Design of Colchicine-Based Tubulin Inhibitors as Anticancer Agents by In Silico Analysis of Colchicine-Based Tubulin Inhibitors: 3D-QSAR, Molecular Docking, and Molecular Dynamics Simulations for Anticancer Drug Development.

This study explores colchicine analogues as potential anticancer agents by analyzing their interactions with the tubulin-colchicine complex. A robust three-dimensional quantitative structure-activity relationship (3D-QSAR) model (r = 0.9438, q = 0.8915) identified key substituent regions influencing biological activity. Among 720 evaluated colchicine derivatives, 25 compounds exhibited superior binding affinities compared to colchicine. Compounds S3, S22, and a reference (Colchicine) were selected for molecular dynamics (MD) simulations, which confirmed stable binding interactions over 100 ns. Root mean square deviation and RMSF analyses highlighted key residues contributing to ligand stability within the protein-ligand complexes.
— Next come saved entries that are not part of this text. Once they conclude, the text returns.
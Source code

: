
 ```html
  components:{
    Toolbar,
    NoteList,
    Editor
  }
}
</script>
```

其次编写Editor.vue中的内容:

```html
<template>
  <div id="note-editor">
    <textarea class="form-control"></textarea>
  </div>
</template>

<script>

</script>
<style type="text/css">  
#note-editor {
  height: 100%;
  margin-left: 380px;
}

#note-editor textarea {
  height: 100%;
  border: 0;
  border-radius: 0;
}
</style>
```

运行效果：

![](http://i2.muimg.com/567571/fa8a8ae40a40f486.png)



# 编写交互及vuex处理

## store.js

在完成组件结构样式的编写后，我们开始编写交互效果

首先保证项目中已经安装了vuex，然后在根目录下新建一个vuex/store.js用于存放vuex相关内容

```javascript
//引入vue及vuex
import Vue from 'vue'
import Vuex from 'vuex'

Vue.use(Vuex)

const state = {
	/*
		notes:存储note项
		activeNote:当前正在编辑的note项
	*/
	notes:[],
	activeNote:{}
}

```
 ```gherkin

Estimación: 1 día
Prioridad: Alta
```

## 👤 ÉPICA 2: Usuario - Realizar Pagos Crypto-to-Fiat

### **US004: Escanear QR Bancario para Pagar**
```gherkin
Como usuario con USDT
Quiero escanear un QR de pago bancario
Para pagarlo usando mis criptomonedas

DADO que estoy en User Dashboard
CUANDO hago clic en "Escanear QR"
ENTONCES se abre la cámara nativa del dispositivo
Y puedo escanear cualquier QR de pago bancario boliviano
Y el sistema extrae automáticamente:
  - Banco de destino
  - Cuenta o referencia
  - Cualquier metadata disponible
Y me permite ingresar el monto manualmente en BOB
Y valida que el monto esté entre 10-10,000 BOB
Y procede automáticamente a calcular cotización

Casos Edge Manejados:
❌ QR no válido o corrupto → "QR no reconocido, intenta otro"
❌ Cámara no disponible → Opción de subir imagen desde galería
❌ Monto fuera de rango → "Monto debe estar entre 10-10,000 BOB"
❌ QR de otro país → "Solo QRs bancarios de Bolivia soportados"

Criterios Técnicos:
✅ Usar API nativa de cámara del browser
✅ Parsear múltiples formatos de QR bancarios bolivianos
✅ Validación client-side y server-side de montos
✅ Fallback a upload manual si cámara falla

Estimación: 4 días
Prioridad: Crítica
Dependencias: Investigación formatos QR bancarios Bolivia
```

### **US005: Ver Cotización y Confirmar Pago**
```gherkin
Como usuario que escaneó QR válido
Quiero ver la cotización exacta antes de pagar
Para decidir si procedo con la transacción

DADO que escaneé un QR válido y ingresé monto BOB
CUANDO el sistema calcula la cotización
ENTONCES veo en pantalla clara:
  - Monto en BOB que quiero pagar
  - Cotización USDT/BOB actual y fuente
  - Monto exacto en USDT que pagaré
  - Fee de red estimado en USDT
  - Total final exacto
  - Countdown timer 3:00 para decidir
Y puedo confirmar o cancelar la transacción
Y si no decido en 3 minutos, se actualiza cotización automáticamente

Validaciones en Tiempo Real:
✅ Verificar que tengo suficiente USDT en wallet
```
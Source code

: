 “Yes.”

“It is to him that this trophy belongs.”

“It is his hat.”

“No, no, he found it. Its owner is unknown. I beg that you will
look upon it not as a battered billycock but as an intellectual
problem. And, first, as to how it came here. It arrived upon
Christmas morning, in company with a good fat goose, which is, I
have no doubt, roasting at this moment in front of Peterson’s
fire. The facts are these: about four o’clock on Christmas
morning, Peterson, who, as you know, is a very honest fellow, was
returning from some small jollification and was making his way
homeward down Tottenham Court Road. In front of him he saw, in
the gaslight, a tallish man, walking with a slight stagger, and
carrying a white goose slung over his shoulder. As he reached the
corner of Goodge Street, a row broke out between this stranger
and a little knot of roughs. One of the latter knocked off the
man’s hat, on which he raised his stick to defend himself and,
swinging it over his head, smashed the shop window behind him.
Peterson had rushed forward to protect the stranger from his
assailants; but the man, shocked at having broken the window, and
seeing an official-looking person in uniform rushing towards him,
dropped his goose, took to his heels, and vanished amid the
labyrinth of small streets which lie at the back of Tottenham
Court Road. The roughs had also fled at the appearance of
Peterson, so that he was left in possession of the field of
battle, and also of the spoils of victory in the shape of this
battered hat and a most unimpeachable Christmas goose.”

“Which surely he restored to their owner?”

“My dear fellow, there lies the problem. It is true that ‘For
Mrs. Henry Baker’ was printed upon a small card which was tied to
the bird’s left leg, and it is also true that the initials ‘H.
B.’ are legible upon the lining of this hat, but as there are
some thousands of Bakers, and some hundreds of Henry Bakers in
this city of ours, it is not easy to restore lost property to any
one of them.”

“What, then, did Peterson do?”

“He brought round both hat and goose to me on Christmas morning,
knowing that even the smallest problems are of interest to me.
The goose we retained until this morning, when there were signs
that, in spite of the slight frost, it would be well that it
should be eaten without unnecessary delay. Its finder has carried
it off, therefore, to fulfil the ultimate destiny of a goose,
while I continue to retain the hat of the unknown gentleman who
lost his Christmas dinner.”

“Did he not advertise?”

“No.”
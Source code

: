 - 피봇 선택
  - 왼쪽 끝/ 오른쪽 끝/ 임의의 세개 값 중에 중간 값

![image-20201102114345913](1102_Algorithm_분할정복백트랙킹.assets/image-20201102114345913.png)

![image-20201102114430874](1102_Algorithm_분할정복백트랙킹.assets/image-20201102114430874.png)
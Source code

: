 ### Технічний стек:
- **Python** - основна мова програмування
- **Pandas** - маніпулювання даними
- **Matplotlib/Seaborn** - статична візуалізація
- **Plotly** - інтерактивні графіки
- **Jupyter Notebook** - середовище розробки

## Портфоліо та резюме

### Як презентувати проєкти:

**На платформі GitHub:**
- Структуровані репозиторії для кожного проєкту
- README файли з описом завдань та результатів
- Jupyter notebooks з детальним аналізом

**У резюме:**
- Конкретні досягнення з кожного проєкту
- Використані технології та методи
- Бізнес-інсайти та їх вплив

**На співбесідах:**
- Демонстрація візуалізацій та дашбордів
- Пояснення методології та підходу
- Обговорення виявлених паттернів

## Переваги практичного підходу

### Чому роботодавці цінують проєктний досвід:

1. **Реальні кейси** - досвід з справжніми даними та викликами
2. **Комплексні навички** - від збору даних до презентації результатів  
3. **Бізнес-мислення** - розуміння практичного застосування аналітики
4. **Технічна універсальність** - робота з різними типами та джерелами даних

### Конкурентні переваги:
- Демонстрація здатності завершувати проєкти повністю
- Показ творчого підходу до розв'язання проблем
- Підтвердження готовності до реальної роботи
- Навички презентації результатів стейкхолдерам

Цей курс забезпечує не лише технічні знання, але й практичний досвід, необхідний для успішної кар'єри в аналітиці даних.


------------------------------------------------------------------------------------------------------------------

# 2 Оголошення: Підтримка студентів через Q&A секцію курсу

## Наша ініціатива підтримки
Atom-based QSAR and molecular docking were used to design new chemical entities (NCEs) with drug-like properties. Absorption, distribution, metabolism, excretion, and toxicity (ADMET) screening ensured favorable pharmacokinetic and pharmacodynamic profiles, including optimal molecular weight, hydrogen bonding, and blood-brain barrier permeability. Compounds S3 and S22 demonstrated the most promising results, with strong stability, binding characteristics, and drug-likeness. This computational approach indicates colchicine derivatives as viable candidates for anticancer drug development by disrupting tubulin dynamics and inducing cell cycle arrest. The findings support the potential of these derivatives to serve as the foundation for future anticancer therapies, highlighting their stability, binding efficiency, and favorable pharmacological profiles. Colchicine derivatives show potential as anticancer drugs by disrupting tubulin dynamics.